More supports for working families in the form of increased child care assistance, assistance with transportation, and other work-related services can substantially increase the incentive to work. Moving more women from part-time work to full-time work would be another direction to pursue, but this approach has limits if adequate child care and transportation are not available. Providing stronger financial incentives with state EITCs and enhanced TANF earnings disregards are also possible, although the latter policy will keep families on the TANF rolls longer. Major improvements beyond this are likely to come only from increased earnings. This calls for expanding policies aimed at job retention, skills enhancement, and job training. States are only now beginning to think about these types of policies and have a long way to go before such policies are widespread and have a major impact on incomes.

The second major issue is how to develop policies to assist families that have special difficulties in establishing employment. These families are sometimes called the “hard-to-serve,” although that term begs the question of what types of services are needed. One important result of the studies reviewed here is that many of these families are found not to be on TANF or on any other major welfare program. Rather, they are already on their own, off welfare, and have very low incomes. Any set of services that is directed mainly to TANF recipients alone on the presumption that the most disadvantaged families are still on the rolls, will not reach these families. This fact requires a major expansion of assistance to the non-TANF population. Some states, notably Wisconsin, have made such an expansion a major goal, but most states are far from having penetrated this population deeply with services and programs.

Most observers already recognize that designing successful policies to move non-employed families into stable work will be very difficult, given the severity of the difficulties these families face. These difficulties include low levels of education and job skills, significant health problems (both physical and mental), substance abuse, and domestic violence. The multiple interlocking and overlapping sets of problems faced by these families should give pause to any optimistic view that easy solutions will lead to steady employment and significant earnings gains.

Given these difficulties, a more open discussion is needed of assistance policies for floundering families who are unlikely to achieve significant employment gains in the short-term or even medium-term.

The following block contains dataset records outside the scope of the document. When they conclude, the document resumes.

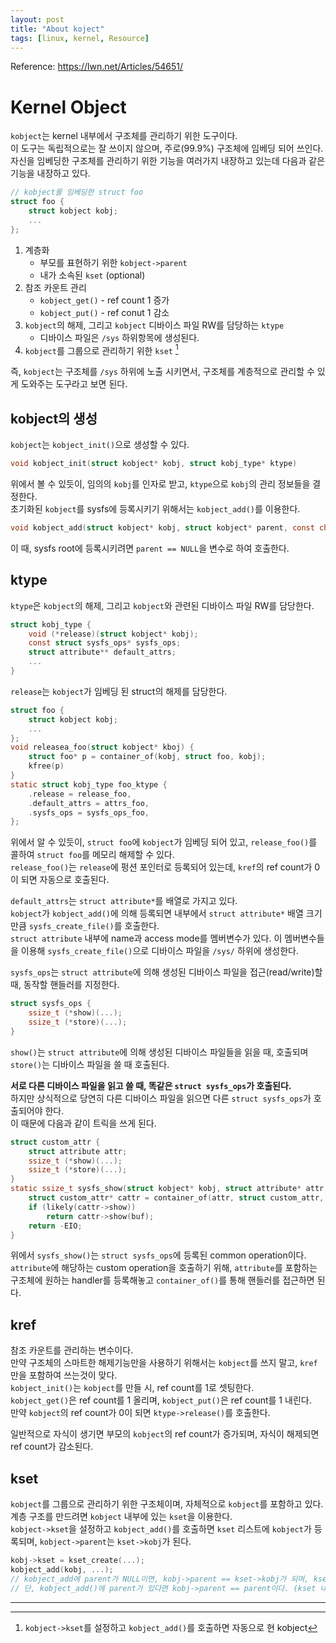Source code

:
 ```yaml
---
layout: post
title: "About koject"
tags: [linux, kernel, Resource]
---
```

Reference: https://lwn.net/Articles/54651/

# Kernel Object
`kobject`는 kernel 내부에서 구조체를 관리하기 위한 도구이다.  
이 도구는 독립적으로는 잘 쓰이지 않으며, 주로(99.9%) 구조체에 임베딩 되어 쓰인다.  
자신을 임베딩한 구조체를 관리하기 위한 기능을 여러가지 내장하고 있는데 다음과 같은 기능을 내장하고 있다. 
```c
// kobject를 임베딩한 struct foo
struct foo {
    struct kobject kobj;
    ...
};
```
1. 계층화
    * 부모를 표현하기 위한 `kobject->parent`
    * 내가 소속된 `kset` (optional)
2. 참조 카운트 관리
    * `kobject_get()` - ref count 1 증가
    * `kobject_put()` - ref conut 1 감소
3. `kobject`의 해제, 그리고 `kobject` 디바이스 파일 RW를 담당하는 `ktype`
    * 디바이스 파일은 `/sys` 하위항목에 생성된다.
4. `kobject`를 그룹으로 관리하기 위한 `kset` [^1]

즉, `kobject`는 구조체를 `/sys` 하위에 노출 시키면서, 구조체를 계층적으로 관리할 수 있게 도와주는 도구라고 보면 된다.

## kobject의 생성
`kobject`는 `kobject_init()`으로 생성할 수 있다.  
```c
void kobject_init(struct kobject* kobj, struct kobj_type* ktype)
```
위에서 볼 수 있듯이, 임의의 `kobj`를 인자로 받고, `ktype`으로 `kobj`의 관리 정보들을 결정한다.  
초기화된 `kobject`를 sysfs에 등록시키기 위해서는 `kobject_add()`를 이용한다.
```c
void kobject_add(struct kobject* kobj, struct kobject* parent, const char* fmt, ...)
```
이 때, sysfs root에 등록시키려면 `parent == NULL`을 변수로 하여 호출한다.

## ktype
`ktype`은 `kobject`의 해제, 그리고 `kobject`와 관련된 디바이스 파일 RW를 담당한다.  
```c
struct kobj_type {
    void (*release)(struct kobject* kobj);
    const struct sysfs_ops* sysfs_ops;
    struct attribute** default_attrs;
    ...
}
```
`release`는 `kobject`가 임베딩 된 struct의 해제를 담당한다.
```c
struct foo {
    struct kobject kobj;
    ...
};
void releasea_foo(struct kobject* kboj) {
    struct foo* p = container_of(kobj, struct foo, kobj);
    kfree(p)
}
static struct kobj_type foo_ktype {
    .release = release_foo,
    .default_attrs = attrs_foo,
    .sysfs_ops = sysfs_ops_foo,
};

```
위에서 알 수 있듯이, `struct foo`에 `kobject`가 임베딩 되어 있고, `release_foo()`를 콜하여 `struct foo`를 메모리 해제할 수 있다.  
`release_foo()`는 `release`에 펑션 포인터로 등록되어 있는데, `kref`의 ref count가 0이 되면 자동으로 호출된다.

`default_attrs`는 `struct attribute*`를 배열로 가지고 있다.  
`kobject`가 `kobject_add()`에 의해 등록되면 내부에서 `struct attribute*` 배열 크기 만큼 `sysfs_create_file()`를 호출한다.  
`struct attribute` 내부에 name과 access mode를 멤버변수가 있다. 이 멤버변수들을 이용해 `sysfs_create_file()`으로 디바이스 파일을 `/sys/` 하위에 생성한다.

`sysfs_ops`는 `struct attribute`에 의해 생성된 디바이스 파일을 접근(read/write)할 때, 동작할 핸들러를 지정한다.
```c
struct sysfs_ops {
    ssize_t (*show)(...);
    ssize_t (*store)(...);
}
```
`show()`는 `struct attribute`에 의해 생성된 디바이스 파일들을 읽을 때, 호출되며 `store()`는 디바이스 파일을 쓸 때 호출된다.

**서로 다른 디바이스 파일을 읽고 쓸 때, 똑같은 `struct sysfs_ops`가 호출된다.**  
하지만 상식적으로 당연히 다른 디바이스 파일을 읽으면 다른 `struct sysfs_ops`가 호출되어야 한다.  
이 때문에 다음과 같이 트릭을 쓰게 된다.

```c
struct custom_attr {
    struct attribute attr;
    ssize_t (*show)(...);
    ssize_t (*store)(...);
}
static ssize_t sysfs_show(struct kobject* kobj, struct attribute* attr, char* buf) {
    struct custom_attr* cattr = container_of(attr, struct custom_attr, attr)
    if (likely(cattr->show))
        return cattr->show(buf);
    return -EIO;
}
```
위에서 `sysfs_show()`는 `struct sysfs_ops`에 등록된 common operation이다.  
`attribute`에 해당하는 custom operation을 호출하기 위해, `attribute`를 포함하는 구조체에 원하는 handler를 등록해놓고 `container_of()`를 통해 핸들러를 접근하면 된다.

## kref
참조 카운트를 관리하는 변수이다.  
만약 구조체의 스마트한 해제기능만을 사용하기 위해서는 `kobject`를 쓰지 말고, `kref`만을 포함하여 쓰는것이 맞다.  
`kobject_init()`는 `kobject`를 만들 시, ref count를 1로 셋팅한다.   
`kobject_get()`은 ref count를 1 올리며, `kobject_put()`은 ref count를 1 내린다.  
만약 `kobject`의 ref count가 0이 되면 `ktype->release()`를 호출한다.

일반적으로 자식이 생기면 부모의 `kobject`의 ref count가 증가되며, 자식이 해제되면 ref count가 감소된다.

## kset
`kobject`를 그룹으로 관리하기 위한 구조체이며, 자체적으로 `kobject`를 포함하고 있다.  
계층 구조를 만드려면 `kobject` 내부에 있는 `kset`을 이용한다.  
`kobject->kset`을 설정하고 `kobject_add()`를 호출하면 `kset` 리스트에 `kobject`가 등록되며, `kobject->parent`는 `kset->kobj`가 된다.
```c
kobj->kset = kset_create(...);
kobject_add(kobj, ...); 
// kobject_add에 parent가 NULL이면, kobj->parent == kset->kobj가 되며, kset 내부 리스트에 kobj가 등록된다.
// 단, kobject_add()에 parent가 있다면 kobj->parent == parent이다. (kset 내부 리스트에는 kobj가 정상적으로 등록된다.)
```

***

[^1]: `kobject->kset`를 설정하고 `kobject_add()`를 호출하면 자동으로 현 kobject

Long-term cash assistance accompanied by job training, health insurance, and better programs aimed at reducing substance abuse, mental health problems, and domestic violence need to be directed toward this population independent of employment considerations. While the strong work incentives that are currently in place should remain, thereby continuing to provide financial incentives to families to work at higher levels than they currently do, simply strengthening work supports and further increasing work incentives will not, by themselves, provide much help to these families.

Virtually all states have already taken steps to develop programs for these families. States have started to identify families with serious problems that are barriers to work, and then design an appropriate set of services for them. However, the states must further develop these programs before a successful set of identification procedures and an adequate service delivery structure is established. When coordinating treatment for these families with employment programs, states can use their ability to exercise exemptions from work requirements and time limits as a short-term strategy. But more active and aggressive policies should be implemented to address the needs of these floundering families, both on and off TANF.